By Luis Jaime Acosta
BOGOTA (Reuters) – Colombia’s ex-President Andres Pastrana said on Tuesday his government had laid the ground work for building peace in the South American country, even though he did not reach an agreement with leftwing guerrillas and rightwing paramilitaries.
Pastrana, who governed Colombia between 1998 and 2002, became the fifth ex-president to testify before the country’s truth commission, which was established as part of a 2016 peace agreement with the now-demobilized rebel group the Revolutionary Armed Forces of Colombia (FARC).
Former presidents Ernesto Samper and Juan Manuel Santos previously testified publicly, while Cesar Gaviria did so in private. Alvaro Uribe, one of Colombia’s most polarizing politicians, spoke informally to the truth commission’s president, Francisco de Roux, at his estate in mid August.
“Above all I am here because I am a believer in peace, no one doubts that I invested all my political capital in seeking it. I know that without truth we will not find peace.

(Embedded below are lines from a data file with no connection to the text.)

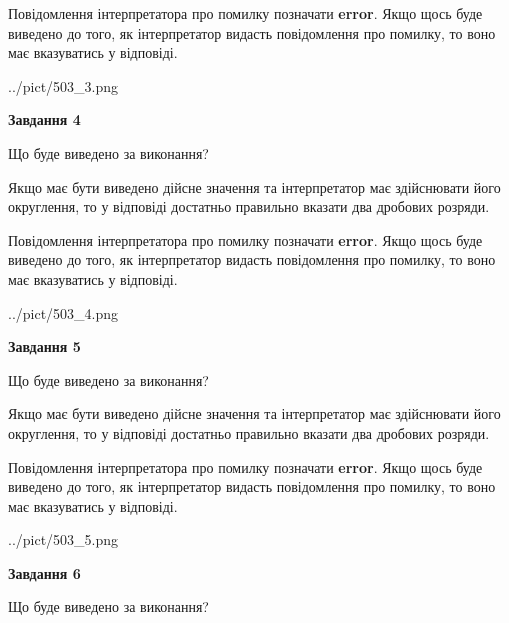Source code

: \documentclass[12pt, ukrainian]{article}
\begin{document}
{\begin {Large}
Повідомлення інтерпретатора про помилку позначати \textbf{error}.
Якщо щось буде виведено до того, як інтерпретатор видасть повідомлення про помилку, 
то воно має вказуватись у відповіді. \par

\begin{center}
	{../pict/503_3.png}
\end{center}
\newpage

{\begin {center}\textbf{Завдання 4}\end {center}}\par
Що буде виведено за виконання? \par

Якщо має бути виведено дійсне значення та інтерпретатор має здійснювати його округлення, 
то у відповіді достатньо правильно вказати два дробових розряди.

Повідомлення інтерпретатора про помилку позначати \textbf{error}.
Якщо щось буде виведено до того, як інтерпретатор видасть повідомлення про помилку, 
то воно має вказуватись у відповіді. \par

\begin{center}
	{../pict/503_4.png}
\end{center}
\newpage

{\begin {center}\textbf{Завдання 5}\end {center}}\par
Що буде виведено за виконання? \par

Якщо має бути виведено дійсне значення та інтерпретатор має здійснювати його округлення, 
то у відповіді достатньо правильно вказати два дробових розряди.

Повідомлення інтерпретатора про помилку позначати \textbf{error}.
Якщо щось буде виведено до того, як інтерпретатор видасть повідомлення про помилку, 
то воно має вказуватись у відповіді. \par

\begin{center}
	{../pict/503_5.png}
\end{center}
\newpage

{\begin {center}\textbf{Завдання 6}\end {center}}\par
Що буде виведено за виконання? \par


\end{Large}}
\end{document}
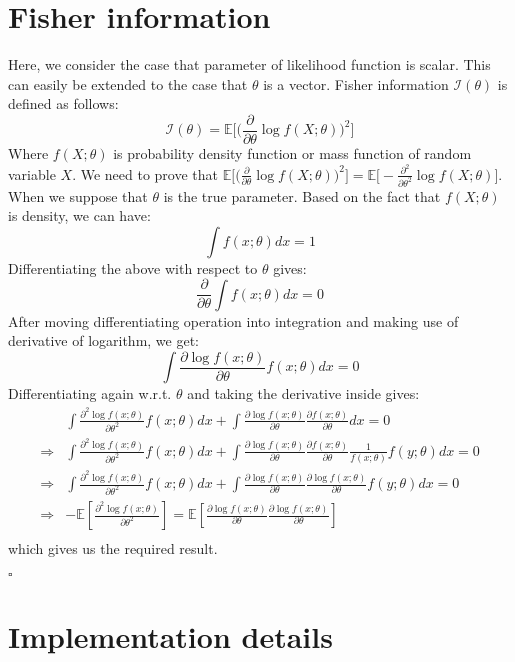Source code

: \section{Fisher information} \label{appendix:fisher_matrix}
Here, we consider the case that parameter of likelihood function is scalar. This can easily be extended to the case that $\theta$ is a vector. Fisher information $\mathcal{I}(\theta)$ is defined as follows:
\begin{equation}
	\mathcal{I}(\theta) = \mathbb{E}\big[\big(\frac{\partial}{\partial \theta}\log{f(X; \theta)}\big)^2\big]
\end{equation}
Where $f(X;\theta)$ is probability density function or mass function of random variable $X$. We need to prove that $\mathbb{E}\big[\big(\frac{\partial}{\partial \theta}\log{f(X; \theta)}\big)^2\big] = \mathbb{E}\big[-\frac{\partial^2}{\partial \theta^2}\log{f(X; \theta)}\big]$.
When we suppose that $\theta$ is the true parameter. Based on the fact that $f(X;\theta)$ is density, we can have:
\[
\int f(x;\theta) dx = 1
\]
Differentiating the above with respect to $\theta$ gives:
\[
\frac{\partial}{\partial \theta}\int f(x;\theta) dx = 0
\]
After moving differentiating operation into integration and making use of derivative of logarithm, we get:
\[
\int \frac{\partial \log f(x;\theta)}{\partial \theta} f(x;\theta) dx = 0
\]
Differentiating again w.r.t. $\theta$ and taking the derivative inside gives:
\[
\begin{aligned}
&\int \frac{\partial^2\log f(x;\theta)}{\partial \theta^2}f(x;\theta) dx + \int \frac{\partial\log f(x;\theta)}{\partial \theta} \frac{\partial f(x;\theta)}{\partial \theta}dx
= 0\\
\Rightarrow &\int \frac{\partial^2\log f(x;\theta)}{\partial \theta^2}f(x;\theta) dx + \int \frac{\partial\log f(x;\theta)}{\partial \theta} \frac{\partial f(x;\theta)}{\partial \theta}\frac{1}{f(x;\theta)} f(y;\theta) dx= 0 \\
\Rightarrow &\int \frac{\partial^2\log f(x;\theta)}{\partial \theta^2}f(x;\theta) dx + \int \frac{\partial\log f(x;\theta)}{\partial \theta} \frac{\partial \log f(x;\theta)}{\partial \theta} f(y;\theta) dx= 0 \\
\Rightarrow & -\mathbb{E}[\frac{\partial^2\log f(x;\theta)}{\partial \theta^2}] = \mathbb{E}[\frac{\partial\log f(x;\theta)}{\partial \theta} \frac{\partial \log f(x;\theta)}{\partial \theta} ] \\
\end{aligned}
\]
which gives us the required result.
 \begin{flushright}
 	$\square$
 \end{flushright}
 
\section{Implementation details}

The victims will only forgive with truth, with real truth, without political bias,” Pastrana said.
Colombia has struggled with decades of bloody civil strife and drug violence that the 2016 peace agreement has diminished but not ended.
Pastrana, 67, began more than three years of unsuccessful peace talks with the FARC during his government, and also approached the National Liberation Army (ELN), another leftist rebel group, and the rightwing paramilitary group the United Self-Defense Forces of Colombia (AUC), also without success.
The AUC later demobilized under Uribe, though many of its former members joined drug-trafficking groups.
Pastrana also recalled how he led a process of strengthening Colombia’s armed forces via Plan Colombia, which had U.S. support.
“Of course, we could have made mistakes, we are all human and if our mistakes affected victims, I’m sorry – we must ask forgiveness,” he said.
The former president also warned Colombia – one of the world’s top producers of cocaine – will not reduce violence or achieve peace if it cannot tackle drug trafficking.